We count the occurrence of animals we see and get these counts.

Animal Count
Duck 2
Beaver 1
Walrus 0

So, how do you convert these scores into probabilities?

Standardize

One way to convert the counts to probabilities is by dividing each count by the total.

\[ P = \frac{count}{\textit{total count}} \]

The problem with this is we might not be dealing with counts and so we have to deal with negative numbers in which case the sum of the values (total count in this case) could equal zero. We need to use a function that will turn any value we have (even if it isn't a count) into a positive number.

Which function would turn every number into a positive number?

  • [ ] sin
  • [ ] cos
  • [ ] log
  • [X] exp

The Exponential

It turns out that if you take the numbers and use them as the power of e, your values will always be positive, so to normalize our values, instead of taking the count divided by the sum of the counts, we would take the exponential of our count divided by the sum of the exponentials of all the counts.

\[ P(duck) = \frac{e^2}{e^2 + e^1 + e^0}\\ = 0.67 \]

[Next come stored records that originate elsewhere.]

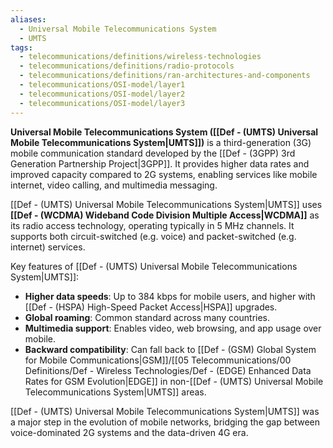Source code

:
 ```yaml
---
aliases:
  - Universal Mobile Telecommunications System
  - UMTS
tags:
  - telecommunications/definitions/wireless-technologies
  - telecommunications/definitions/radio-protocols
  - telecommunications/definitions/ran-architectures-and-components
  - telecommunications/OSI-model/layer1
  - telecommunications/OSI-model/layer2
  - telecommunications/OSI-model/layer3
---
```


**Universal Mobile Telecommunications System ([[Def - (UMTS) Universal Mobile Telecommunications System|UMTS]])** is a third-generation (3G) mobile communication standard developed by the [[Def - (3GPP) 3rd Generation Partnership Project|3GPP]]. It provides higher data rates and improved capacity compared to 2G systems, enabling services like mobile internet, video calling, and multimedia messaging.

[[Def - (UMTS) Universal Mobile Telecommunications System|UMTS]] uses **[[Def - (WCDMA) Wideband Code Division Multiple Access|WCDMA]]** as its radio access technology, operating typically in 5 MHz channels. It supports both circuit-switched (e.g. voice) and packet-switched (e.g. internet) services.

Key features of [[Def - (UMTS) Universal Mobile Telecommunications System|UMTS]]:
- **Higher data speeds**: Up to 384 kbps for mobile users, and higher with [[Def - (HSPA) High-Speed Packet Access|HSPA]] upgrades.
- **Global roaming**: Common standard across many countries.
- **Multimedia support**: Enables video, web browsing, and app usage over mobile.
- **Backward compatibility**: Can fall back to [[Def - (GSM) Global System for Mobile Communications|GSM]]/[[05 Telecommunications/00 Definitions/Def - Wireless Technologies/Def - (EDGE) Enhanced Data Rates for GSM Evolution|EDGE]] in non-[[Def - (UMTS) Universal Mobile Telecommunications System|UMTS]] areas.

[[Def - (UMTS) Universal Mobile Telecommunications System|UMTS]] was a major step in the evolution of mobile networks, bridging the gap between voice-dominated 2G systems and the data-driven 4G era.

This is the softmax function.

Implementation

Imports

import numpy

Write a function that takes as input a list of numbers, and returns the list of values given by the softmax function. This uses numpy.exp to approximate e.

def softmax(L):
    """calculates the softmax probmabilities

    Args:
     L: List of values

    Returns:
     softmax: the softmax probabilities for the values
    """
    values = numpy.exp(L)
    return values/values.sum()

values = [2, 1, 0]
expected_values = [0.67, 0.24, 0.09]
actual = softmax(values)
tolerance = 0.1**2
expected_actual = zip(expected_values, actual)
for index, (expected, actual) in enumerate(expected_actual):
    print("{:.2f}".format(actual))
    assert abs(actual - expected) < tolerance,\
        "Expected: {} Actual: {}".format(expected, actual)

0.67
0.24
0.09

Non-Linear Regions

What's this about?

The perceptron seems to work fairly well with our admissions problem, but that's because our data is seperable with a straight line. What if we need a curved line? This should also work, the secret sauce is how we define our error function.

Continuous vs Discrete

It turns out that if your values are discrete (rather than continuous) you might have a very difficult time tuning the algorithm, because our learning rate will keep it vascillating between solutions, so for this to work, we need a continuous solution space.

Gradent Descent

Using descending a mountain as a metaphor, our goal is to look around and find the path that will take us the furthest down the mountain. In mathematical terms this means searching in the space adjacent to where we are and finding the solution that gives us the greatest reduction in error.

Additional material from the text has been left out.